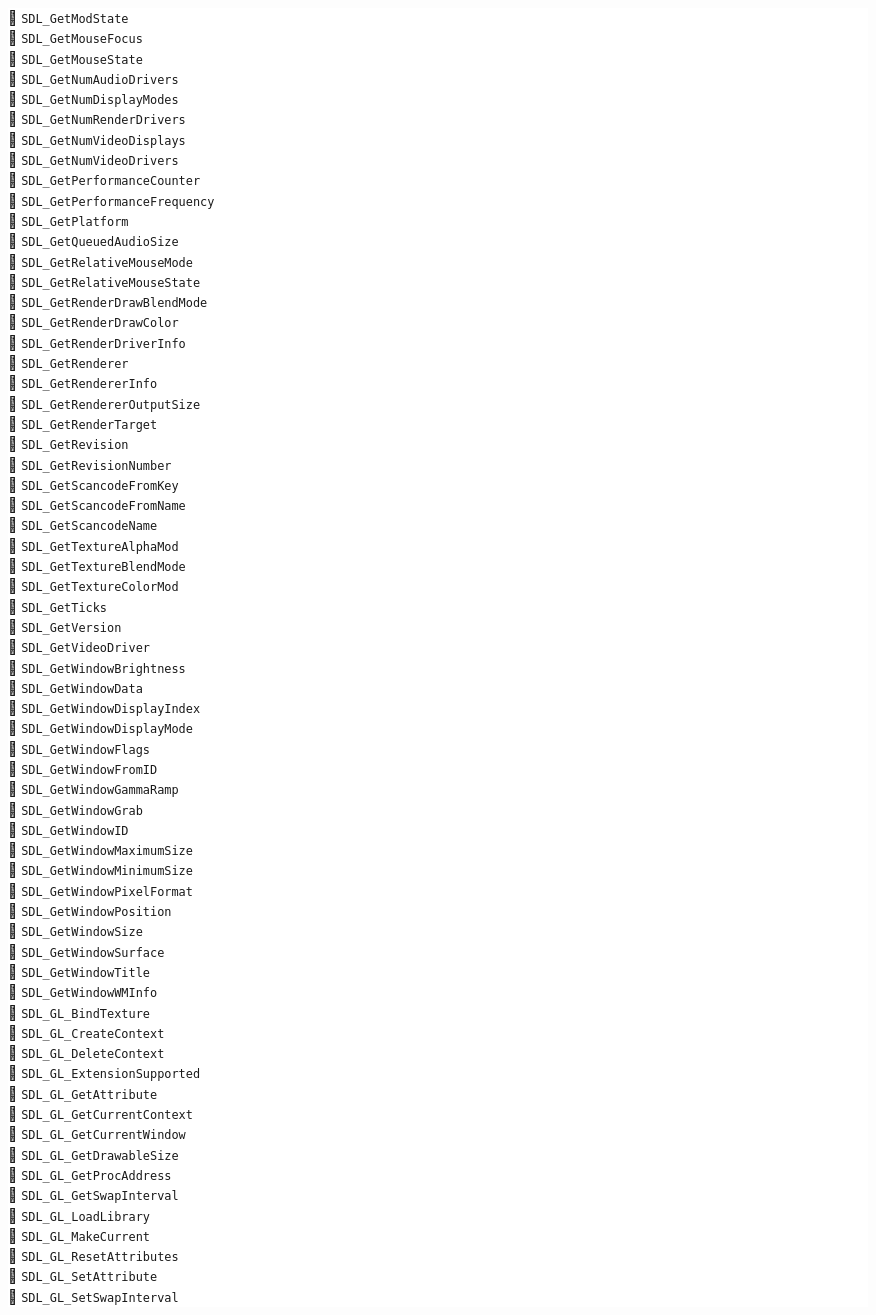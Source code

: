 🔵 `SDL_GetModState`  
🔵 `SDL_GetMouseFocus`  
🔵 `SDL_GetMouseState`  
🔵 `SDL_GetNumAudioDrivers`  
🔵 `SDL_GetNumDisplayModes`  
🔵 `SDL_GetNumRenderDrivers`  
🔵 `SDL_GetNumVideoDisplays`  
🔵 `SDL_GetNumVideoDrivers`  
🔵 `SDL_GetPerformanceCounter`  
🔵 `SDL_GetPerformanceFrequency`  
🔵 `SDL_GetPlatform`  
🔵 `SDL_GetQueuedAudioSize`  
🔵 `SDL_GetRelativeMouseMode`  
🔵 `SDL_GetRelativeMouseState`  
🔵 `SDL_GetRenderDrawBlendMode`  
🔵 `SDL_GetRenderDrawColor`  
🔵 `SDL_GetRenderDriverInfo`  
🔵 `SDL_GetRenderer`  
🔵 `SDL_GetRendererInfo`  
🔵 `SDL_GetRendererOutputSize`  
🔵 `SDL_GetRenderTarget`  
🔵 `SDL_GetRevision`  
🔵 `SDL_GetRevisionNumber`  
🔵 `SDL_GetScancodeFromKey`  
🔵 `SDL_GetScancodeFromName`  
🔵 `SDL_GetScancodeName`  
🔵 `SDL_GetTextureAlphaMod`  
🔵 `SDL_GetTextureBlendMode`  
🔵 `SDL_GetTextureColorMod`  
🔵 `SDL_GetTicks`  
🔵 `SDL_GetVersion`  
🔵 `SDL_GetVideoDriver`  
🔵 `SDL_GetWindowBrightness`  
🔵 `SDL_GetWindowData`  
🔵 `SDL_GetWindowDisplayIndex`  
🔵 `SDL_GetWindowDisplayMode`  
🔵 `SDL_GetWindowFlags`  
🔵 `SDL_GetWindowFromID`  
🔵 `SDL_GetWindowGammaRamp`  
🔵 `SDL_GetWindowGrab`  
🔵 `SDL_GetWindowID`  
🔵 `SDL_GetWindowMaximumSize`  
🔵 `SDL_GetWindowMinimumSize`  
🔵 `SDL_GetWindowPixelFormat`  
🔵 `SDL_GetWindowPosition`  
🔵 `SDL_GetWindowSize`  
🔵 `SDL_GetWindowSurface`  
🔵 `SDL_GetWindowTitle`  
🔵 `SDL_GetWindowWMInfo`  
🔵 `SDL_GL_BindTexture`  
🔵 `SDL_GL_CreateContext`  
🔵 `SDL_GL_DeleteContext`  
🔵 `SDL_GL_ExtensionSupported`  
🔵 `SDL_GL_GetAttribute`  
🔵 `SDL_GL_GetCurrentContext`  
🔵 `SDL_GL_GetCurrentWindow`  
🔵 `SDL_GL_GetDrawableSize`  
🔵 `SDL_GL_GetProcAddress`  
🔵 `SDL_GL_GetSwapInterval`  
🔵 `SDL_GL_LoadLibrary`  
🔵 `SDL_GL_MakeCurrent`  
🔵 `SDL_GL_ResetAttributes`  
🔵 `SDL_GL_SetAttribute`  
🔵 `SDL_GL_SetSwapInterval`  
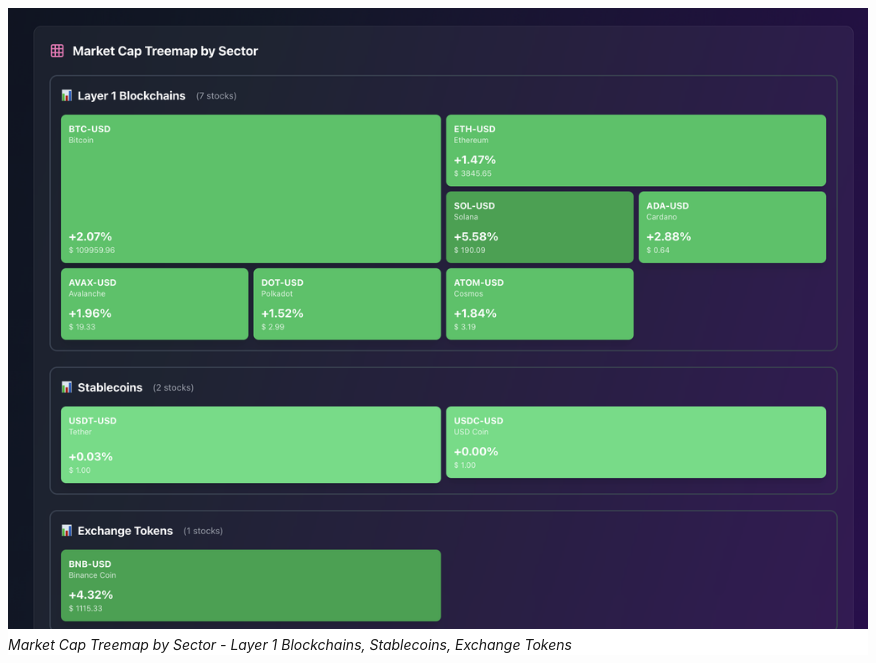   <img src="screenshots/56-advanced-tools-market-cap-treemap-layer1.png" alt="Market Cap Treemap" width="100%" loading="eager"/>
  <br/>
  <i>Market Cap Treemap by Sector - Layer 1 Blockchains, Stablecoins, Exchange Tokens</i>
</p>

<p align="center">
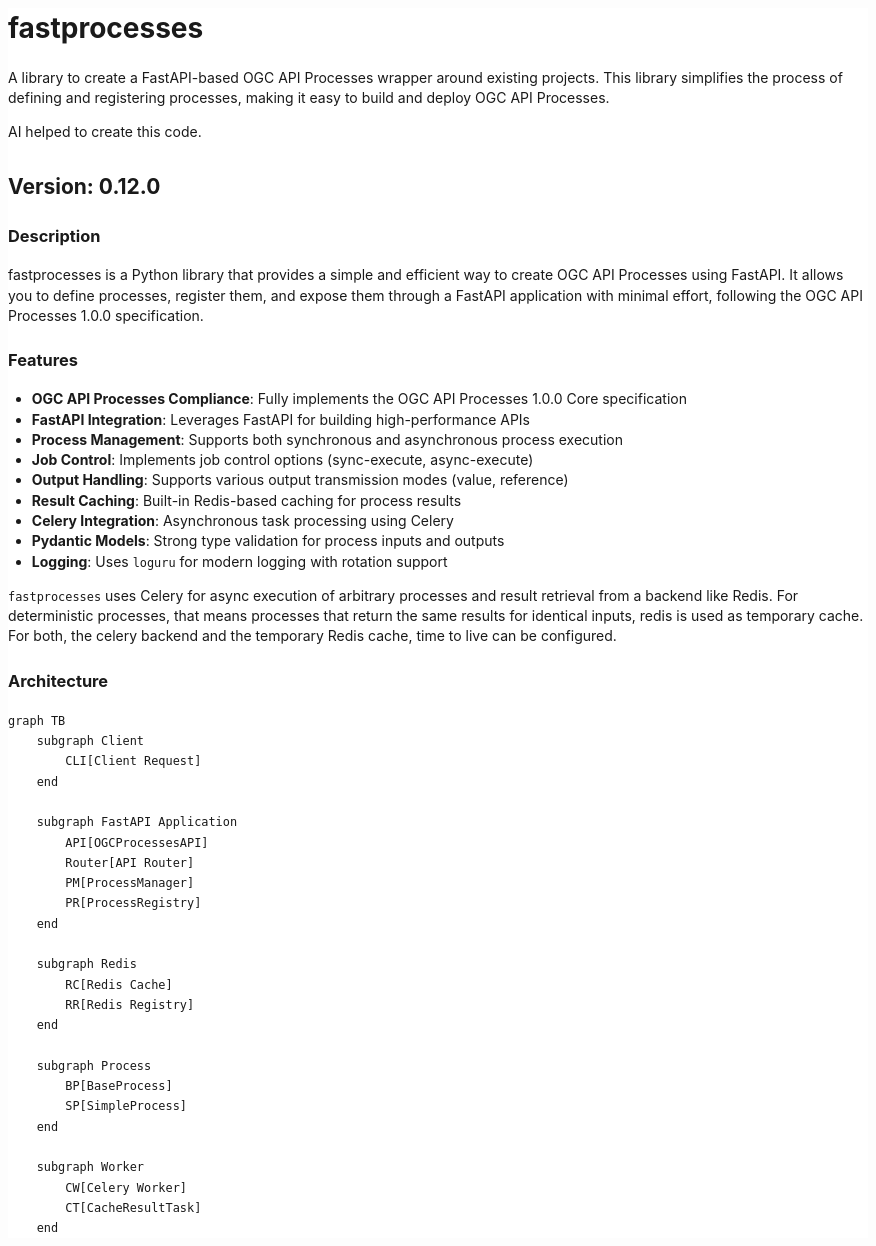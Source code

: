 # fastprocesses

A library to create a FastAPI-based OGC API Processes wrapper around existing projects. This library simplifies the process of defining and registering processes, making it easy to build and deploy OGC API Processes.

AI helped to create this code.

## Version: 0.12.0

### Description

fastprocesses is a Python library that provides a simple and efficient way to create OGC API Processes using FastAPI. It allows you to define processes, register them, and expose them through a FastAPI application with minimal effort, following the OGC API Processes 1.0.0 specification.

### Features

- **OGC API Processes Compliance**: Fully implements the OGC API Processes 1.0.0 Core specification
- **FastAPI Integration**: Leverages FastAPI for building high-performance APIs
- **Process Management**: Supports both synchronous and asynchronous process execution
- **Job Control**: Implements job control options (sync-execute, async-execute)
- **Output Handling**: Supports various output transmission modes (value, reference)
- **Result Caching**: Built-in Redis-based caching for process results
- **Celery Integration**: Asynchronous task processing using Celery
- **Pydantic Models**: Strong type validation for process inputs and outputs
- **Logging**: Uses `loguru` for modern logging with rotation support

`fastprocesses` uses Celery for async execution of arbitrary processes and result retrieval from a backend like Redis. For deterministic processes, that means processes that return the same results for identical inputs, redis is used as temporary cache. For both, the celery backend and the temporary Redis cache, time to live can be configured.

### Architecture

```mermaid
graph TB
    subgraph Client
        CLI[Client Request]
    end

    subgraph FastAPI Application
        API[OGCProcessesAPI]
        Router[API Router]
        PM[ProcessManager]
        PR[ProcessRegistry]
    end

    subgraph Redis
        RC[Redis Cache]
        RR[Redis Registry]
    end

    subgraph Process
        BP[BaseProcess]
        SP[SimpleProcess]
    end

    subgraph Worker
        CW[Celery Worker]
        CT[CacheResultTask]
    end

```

**TASK ITEM:** Output all the material verbatim, skipping every image.

**RESPONSE BOX:**
Source code

: 🔵 `SDL_GetModState`  
🔵 `SDL_GetMouseFocus`  
🔵 `SDL_GetMouseState`  
🔵 `SDL_GetNumAudioDrivers`  
🔵 `SDL_GetNumDisplayModes`  
🔵 `SDL_GetNumRenderDrivers`  
🔵 `SDL_GetNumVideoDisplays`  
🔵 `SDL_GetNumVideoDrivers`  
🔵 `SDL_GetPerformanceCounter`  
🔵 `SDL_GetPerformanceFrequency`  
🔵 `SDL_GetPlatform`  
🔵 `SDL_GetQueuedAudioSize`  
🔵 `SDL_GetRelativeMouseMode`  
🔵 `SDL_GetRelativeMouseState`  
🔵 `SDL_GetRenderDrawBlendMode`  
🔵 `SDL_GetRenderDrawColor`  
🔵 `SDL_GetRenderDriverInfo`  
🔵 `SDL_GetRenderer`  
🔵 `SDL_GetRendererInfo`  
🔵 `SDL_GetRendererOutputSize`  
🔵 `SDL_GetRenderTarget`  
🔵 `SDL_GetRevision`  
🔵 `SDL_GetRevisionNumber`  
🔵 `SDL_GetScancodeFromKey`  
🔵 `SDL_GetScancodeFromName`  
🔵 `SDL_GetScancodeName`  
🔵 `SDL_GetTextureAlphaMod`  
🔵 `SDL_GetTextureBlendMode`  
🔵 `SDL_GetTextureColorMod`  
🔵 `SDL_GetTicks`  
🔵 `SDL_GetVersion`  
🔵 `SDL_GetVideoDriver`  
🔵 `SDL_GetWindowBrightness`  
🔵 `SDL_GetWindowData`  
🔵 `SDL_GetWindowDisplayIndex`  
🔵 `SDL_GetWindowDisplayMode`  
🔵 `SDL_GetWindowFlags`  
🔵 `SDL_GetWindowFromID`  
🔵 `SDL_GetWindowGammaRamp`  
🔵 `SDL_GetWindowGrab`  
🔵 `SDL_GetWindowID`  
🔵 `SDL_GetWindowMaximumSize`  
🔵 `SDL_GetWindowMinimumSize`  
🔵 `SDL_GetWindowPixelFormat`  
🔵 `SDL_GetWindowPosition`  
🔵 `SDL_GetWindowSize`  
🔵 `SDL_GetWindowSurface`  
🔵 `SDL_GetWindowTitle`  
🔵 `SDL_GetWindowWMInfo`  
🔵 `SDL_GL_BindTexture`  
🔵 `SDL_GL_CreateContext`  
🔵 `SDL_GL_DeleteContext`  
🔵 `SDL_GL_ExtensionSupported`  
🔵 `SDL_GL_GetAttribute`  
🔵 `SDL_GL_GetCurrentContext`  
🔵 `SDL_GL_GetCurrentWindow`  
🔵 `SDL_GL_GetDrawableSize`  
🔵 `SDL_GL_GetProcAddress`  
🔵 `SDL_GL_GetSwapInterval`  
🔵 `SDL_GL_LoadLibrary`  
🔵 `SDL_GL_MakeCurrent`  
🔵 `SDL_GL_ResetAttributes`  
🔵 `SDL_GL_SetAttribute`  
🔵 `SDL_GL_SetSwapInterval`  
   <img src="screenshots/56-advanced-tools-market-cap-treemap-layer1.png" alt="Market Cap Treemap" width="100%" loading="eager"/>
  <br/>
  <i>Market Cap Treemap by Sector - Layer 1 Blockchains, Stablecoins, Exchange Tokens</i>
</p>

<p align="center">
Source code

: # fastprocesses

A library to create a FastAPI-based OGC API Processes wrapper around existing projects. This library simplifies the process of defining and registering processes, making it easy to build and deploy OGC API Processes.

AI helped to create this code.

## Version: 0.12.0

### Description

fastprocesses is a Python library that provides a simple and efficient way to create OGC API Processes using FastAPI. It allows you to define processes, register them, and expose them through a FastAPI application with minimal effort, following the OGC API Processes 1.0.0 specification.

### Features

- **OGC API Processes Compliance**: Fully implements the OGC API Processes 1.0.0 Core specification
- **FastAPI Integration**: Leverages FastAPI for building high-performance APIs
- **Process Management**: Supports both synchronous and asynchronous process execution
- **Job Control**: Implements job control options (sync-execute, async-execute)
- **Output Handling**: Supports various output transmission modes (value, reference)
- **Result Caching**: Built-in Redis-based caching for process results
- **Celery Integration**: Asynchronous task processing using Celery
- **Pydantic Models**: Strong type validation for process inputs and outputs
- **Logging**: Uses `loguru` for modern logging with rotation support

`fastprocesses` uses Celery for async execution of arbitrary processes and result retrieval from a backend like Redis. For deterministic processes, that means processes that return the same results for identical inputs, redis is used as temporary cache. For both, the celery backend and the temporary Redis cache, time to live can be configured.

### Architecture

```mermaid
graph TB
    subgraph Client
        CLI[Client Request]
    end

    subgraph FastAPI Application
        API[OGCProcessesAPI]
        Router[API Router]
        PM[ProcessManager]
        PR[ProcessRegistry]
    end

    subgraph Redis
        RC[Redis Cache]
        RR[Redis Registry]
    end

    subgraph Process
        BP[BaseProcess]
        SP[SimpleProcess]
    end

    subgraph Worker
        CW[Celery Worker]
        CT[CacheResultTask]
    end

```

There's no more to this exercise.